注意：ThreadPoolExecutor 可能隐藏异常。例如，若函数不需要参数但 .map() 传入了参数，线程会抛出异常但程序静默退出，难以调试。

运行结果：

Thread 0: starting
Thread 1: starting
Thread 2: starting
Thread 1: finishing
Thread 0: finishing
Thread 2: finishing

再次看到线程完成顺序的不确定性。

竞态条件（Race Conditions）

多线程编程的难点之一是竞态条件：当两个或多个线程访问共享数据或资源时可能发生。

下面创建一个必然触发竞态条件的例子（实际中竞态条件往往偶发且难复现）：

class FakeDatabase:
    def __init__(self):
        self.value = 0

    def update(self, name):
        logging.info("Thread %s: starting update", name)
        local_copy = self.value
        local_copy += 1
        time.sleep(0.1)
        self.value = local_copy
        logging.info("Thread %s: finishing update", name)

FakeDatabase 模拟数据库操作：

从数据库读取值（复制到局部变量）
计算（加 1）
休眠（模拟耗时操作）
写回数据库

测试代码：

if __name__ == "__main__":
    database = FakeDatabase()
    logging.info("Testing update.
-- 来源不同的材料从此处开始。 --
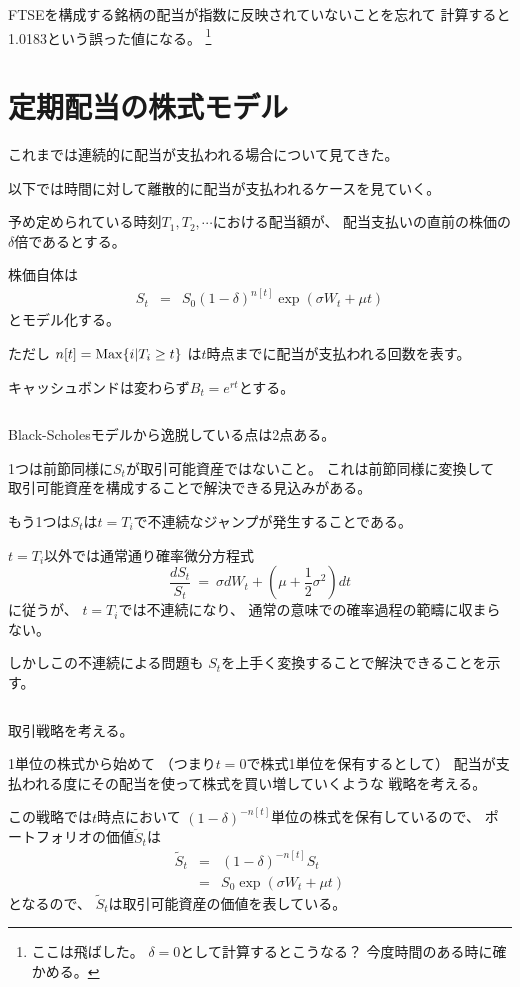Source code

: \documentclass[uplatex,a4j,12pt,dvipdfmx]{jsarticle}
\begin{document}
FTSEを構成する銘柄の配当が指数に反映されていないことを忘れて
計算すると1.0183という誤った値になる。
\footnote{ここは飛ばした。
	$\delta=0$として計算するとこうなる？
	今度時間のある時に確かめる。}
\section{定期配当の株式モデル}

これまでは連続的に配当が支払われる場合について見てきた。

以下では時間に対して離散的に配当が支払われるケースを見ていく。

予め定められている時刻$T_{1},T_{2},\cdots$における配当額が、
配当支払いの直前の株価の$\delta$倍であるとする。

株価自体は
%
%
\begin{eqnarray*}
	S_{t}
	&=&
	S_{0} (1-\delta)^{n[t]}
	\exp(\sigma W_{t} + \mu t)
\end{eqnarray*}
%
%
とモデル化する。

ただし
$n[t]={\rm Max} \{ i | T_{i} \geq t\}$
は$t$時点までに配当が支払われる回数を表す。

キャッシュボンドは変わらず$B_{t}=e^{rt}$とする。

${}$

Black-Scholesモデルから逸脱している点は2点ある。

1つは前節同様に$S_{t}$が取引可能資産ではないこと。
これは前節同様に変換して
取引可能資産を構成することで解決できる見込みがある。

もう1つは$S_{t}$は$t=T_{i}$で不連続なジャンプが発生することである。

$t=T_{i}$以外では通常通り確率微分方程式
$$
	\dfrac{dS_{t}}{S_{t}}
	\ = \
	\sigma d W_{t}
	+
	\left( \mu + \dfrac{1}{2} \sigma^{2} \right)
	dt
$$
に従うが、
$t=T_{i}$では不連続になり、
通常の意味での確率過程の範疇に収まらない。

しかしこの不連続による問題も
$S_{t}$を上手く変換することで解決できることを示す。

${}$

取引戦略を考える。

1単位の株式から始めて
（つまり$t=0$で株式1単位を保有するとして）
配当が支払われる度にその配当を使って株式を買い増していくような
戦略を考える。

この戦略では$t$時点において
$(1-\delta)^{-n[t]}$単位の株式を保有しているので、
ポートフォリオの価値$\tilde{S}_{t}$は
%
%
\begin{eqnarray*}
	\tilde{S}_{t}
	&=&
	(1-\delta)^{-n[t]} S_{t}
	\\ &=&
	S_{0}
	\exp(\sigma W_{t} + \mu t)
\end{eqnarray*}
%
%
となるので、
$\tilde{S}_{t}$は取引可能資産の価値を表している。
\end{document}
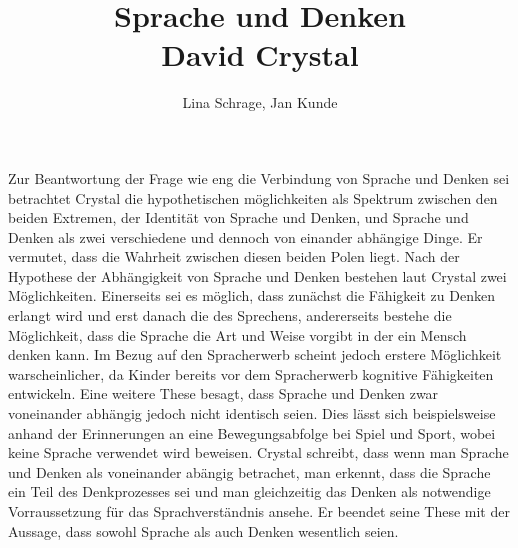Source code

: \documentclass{article}
\title{Sprache und Denken \\ David Crystal}
\author{Lina Schrage, Jan Kunde}
\begin{document}
\maketitle
Zur Beantwortung der Frage wie eng die Verbindung von Sprache und Denken sei betrachtet Crystal die hypothetischen möglichkeiten als Spektrum zwischen den beiden Extremen,
der Identität von Sprache und Denken, und Sprache und Denken als zwei verschiedene und dennoch von einander abhängige Dinge. Er vermutet, dass die Wahrheit zwischen diesen beiden Polen liegt. Nach der Hypothese der Abhängigkeit von Sprache und Denken bestehen laut Crystal zwei Möglichkeiten. Einerseits sei es möglich, dass zunächst die Fähigkeit zu Denken erlangt wird und erst danach die des Sprechens, andererseits bestehe die Möglichkeit, dass die Sprache die Art und Weise vorgibt in der ein Mensch denken kann. Im Bezug auf den Spracherwerb scheint jedoch erstere Möglichkeit warscheinlicher, da Kinder bereits vor dem Spracherwerb kognitive Fähigkeiten entwickeln. Eine weitere These besagt, dass Sprache und Denken zwar voneinander abhängig jedoch nicht identisch seien. Dies lässt sich beispielsweise anhand der Erinnerungen an eine Bewegungsabfolge bei Spiel und Sport, wobei keine Sprache verwendet wird beweisen. Crystal schreibt, dass wenn man Sprache und Denken als voneinander abängig betrachet, man erkennt, dass die Sprache ein Teil des Denkprozesses sei und man gleichzeitig das Denken als notwendige Vorraussetzung für das Sprachverständnis ansehe. Er beendet seine These mit der Aussage, dass sowohl Sprache als auch Denken wesentlich seien.
\end{document}
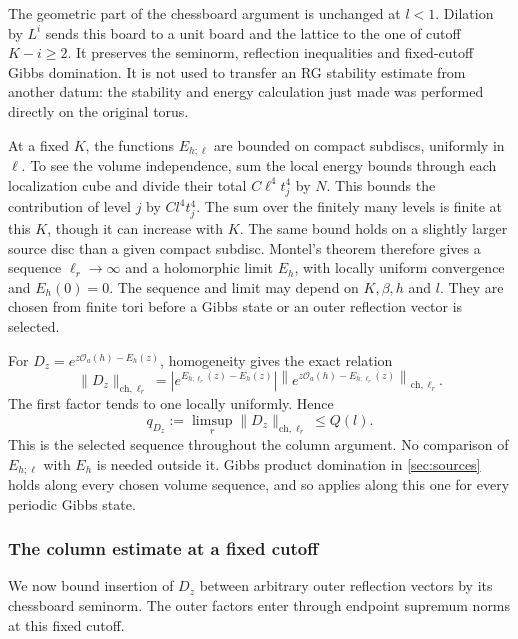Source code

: \documentclass[11pt,letterpaper,reqno]{amsart}
\theoremstyle{definition}
\theoremstyle{remark}
\newcommand{\cO}{\mathcal O}
\begin{document}
The geometric part of the chessboard argument is unchanged at
$l<1$. Dilation by $L^i$ sends this board to a unit board and
the lattice to the one of cutoff $K-i\ge2$. It preserves the
seminorm, reflection inequalities and fixed-cutoff Gibbs domination.
It is not used to transfer an RG stability estimate from another
datum: the stability and energy calculation just made was performed
directly on the original torus.

At a fixed $K$, the functions $E_{h;\ell}$ are bounded on compact
subdiscs, uniformly in $\ell$. To see the volume independence,
sum the local energy bounds through each localization cube and
divide their total $C\ell^4t_j^4$ by $N$. This bounds the
contribution of level $j$ by $Cl^4t_j^4$. The sum over the
finitely many levels is finite at this $K$, though it can increase
with $K$. The same bound holds on a slightly larger source disc
than a given compact subdisc. Montel's theorem therefore gives a
sequence $\ell_r\to\infty$ and a holomorphic limit $E_h$, with
locally uniform convergence and $E_h(0)=0$. The sequence and limit
may depend on $K,\beta,h$ and $l$. They are chosen from finite
tori before a Gibbs state or an outer reflection vector is selected.

For $D_z=e^{z\cO_a(h)-E_h(z)}$, homogeneity gives the exact
relation
\[
 \|D_z\|_{\mathrm{ch},\ell_r}
  =|e^{E_{h;\ell_r}(z)-E_h(z)}|
       \left\|e^{z\cO_a(h)-E_{h;\ell_r}(z)}
                                      \right\|_{\mathrm{ch},\ell_r}.
\]
The first factor tends to one locally uniformly. Hence
\begin{equation}\label{eq:insertion-selected-normalizer}
 q_{D_z}:=\limsup_r\|D_z\|_{\mathrm{ch},\ell_r}\le Q(l).
\end{equation}
This is the selected sequence throughout the column argument. No
comparison of $E_{h;\ell}$ with $E_h$ is needed outside it.
Gibbs product domination in \cref{sec:sources} holds along every
chosen volume sequence, and so applies along this one for every
periodic Gibbs state.

\subsubsection{The column estimate at a fixed cutoff}

We now bound insertion of $D_z$ between arbitrary outer reflection
vectors by its chessboard seminorm. The outer factors enter through
endpoint supremum norms at this fixed cutoff.
\end{document}
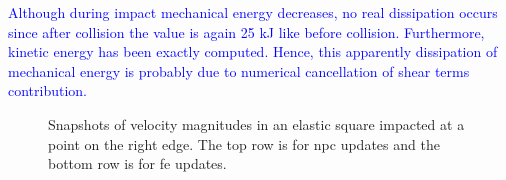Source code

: \documentclass[preprint,12pt,a4paper]{elsarticle}
\newcommand{\MODIFIED}[1]{
  \textcolor{blue}{{#1}}
}
\begin{document}
\MODIFIED{Although during impact mechanical energy decreases, no real dissipation occurs since after collision the value is again 25 kJ like before collision. Furthermore, kinetic energy has been exactly computed. Hence, this apparently dissipation of mechanical energy is probably due to numerical cancellation of shear terms contribution. }
\begin{figure}
  \centering
  \caption{Snapshots of velocity magnitudes in an elastic square impacted at a point on the right edge. The top row is for \acrshort{npc} updates and the bottom row is for \acrshort{fe} updates.}
  \label{fig:Energy_impact_square}
\end{figure}
\end{document}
Starting value is %d.", database.value)
    with concurrent.futures.ThreadPoolExecutor(max_workers=2) as executor:
        for index in range(2):
            executor.submit(database.update, index)
    logging.info("Testing update. Ending value is %d.", database.value)

预期结果：database.value 应为 2
实际结果：

Testing unlocked update. Starting value is 0.
Thread 0: starting update
Thread 1: starting update
Thread 0: finishing update
Thread 1: finishing update
Testing unlocked update. Ending value is 1.

单线程分析

单线程执行时：

读取 value=0 到 local_copy
local_copy 加 1 → 1
休眠（无影响）
写回 value=1

双线程竞态

线程 0 读取 value=0 → local_copy=0
线程 0 加 1 → local_copy=1
线程 0 休眠，线程 1 被调度
线程 1 读取 value=0（尚未更新）→ local_copy=0
线程 1 加 1 → local_copy=1
线程 1 休眠，线程 0 恢复
线程 0 写回 value=1
线程 1 恢复，写回 value=1（覆盖线程 0 的结果）

两个线程互相覆盖结果，导致最终值为 1 而非 2。

此例通过 time.sleep() 强制触发竞态，实际中竞态可能在任何指令间发生（如 x = x + 1 的读写之间）。

使用锁（Lock）解决竞态

解决竞态的核心思路：确保同一时间只有一个线程能执行临界区代码（读-改-写）。Python 提供 threading.Lock（其他语言称 mutex，即互斥锁）。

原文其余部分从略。